## Data for the task
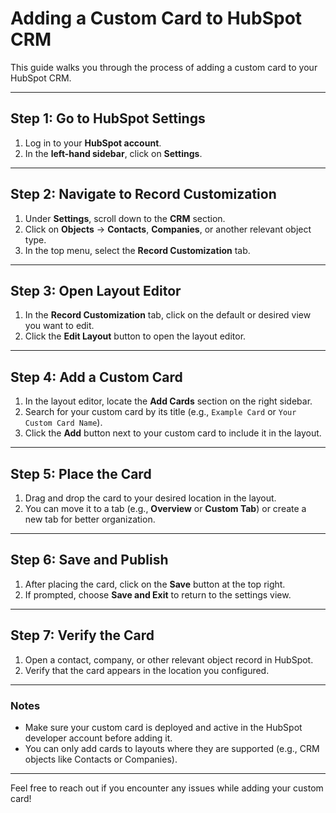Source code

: # Adding a Custom Card to HubSpot CRM

This guide walks you through the process of adding a custom card to your HubSpot CRM.

---

## Step 1: Go to HubSpot Settings

1. Log in to your **HubSpot account**.
2. In the **left-hand sidebar**, click on **Settings**.

---

## Step 2: Navigate to Record Customization

1. Under **Settings**, scroll down to the **CRM** section.
2. Click on **Objects** → **Contacts**, **Companies**, or another relevant object type.
3. In the top menu, select the **Record Customization** tab.

---

## Step 3: Open Layout Editor

1. In the **Record Customization** tab, click on the default or desired view you want to edit.
2. Click the **Edit Layout** button to open the layout editor.

---

## Step 4: Add a Custom Card

1. In the layout editor, locate the **Add Cards** section on the right sidebar.
2. Search for your custom card by its title (e.g., `Example Card` or `Your Custom Card Name`).
3. Click the **Add** button next to your custom card to include it in the layout.

---

## Step 5: Place the Card

1. Drag and drop the card to your desired location in the layout.
2. You can move it to a tab (e.g., **Overview** or **Custom Tab**) or create a new tab for better organization.

---

## Step 6: Save and Publish

1. After placing the card, click on the **Save** button at the top right.
2. If prompted, choose **Save and Exit** to return to the settings view.

---

## Step 7: Verify the Card

1. Open a contact, company, or other relevant object record in HubSpot.
2. Verify that the card appears in the location you configured.

---

### Notes

- Make sure your custom card is deployed and active in the HubSpot developer account before adding it.
- You can only add cards to layouts where they are supported (e.g., CRM objects like Contacts or Companies).

---

Feel free to reach out if you encounter any issues while adding your custom card!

## What you are asked to do
Every line that holds the word "Contacts" should be copied from the records above.

## Exercise result
2. Click on **Objects** → **Contacts**, **Companies**, or another relevant object type.
- You can only add cards to layouts where they are supported (e.g., CRM objects like Contacts or Companies).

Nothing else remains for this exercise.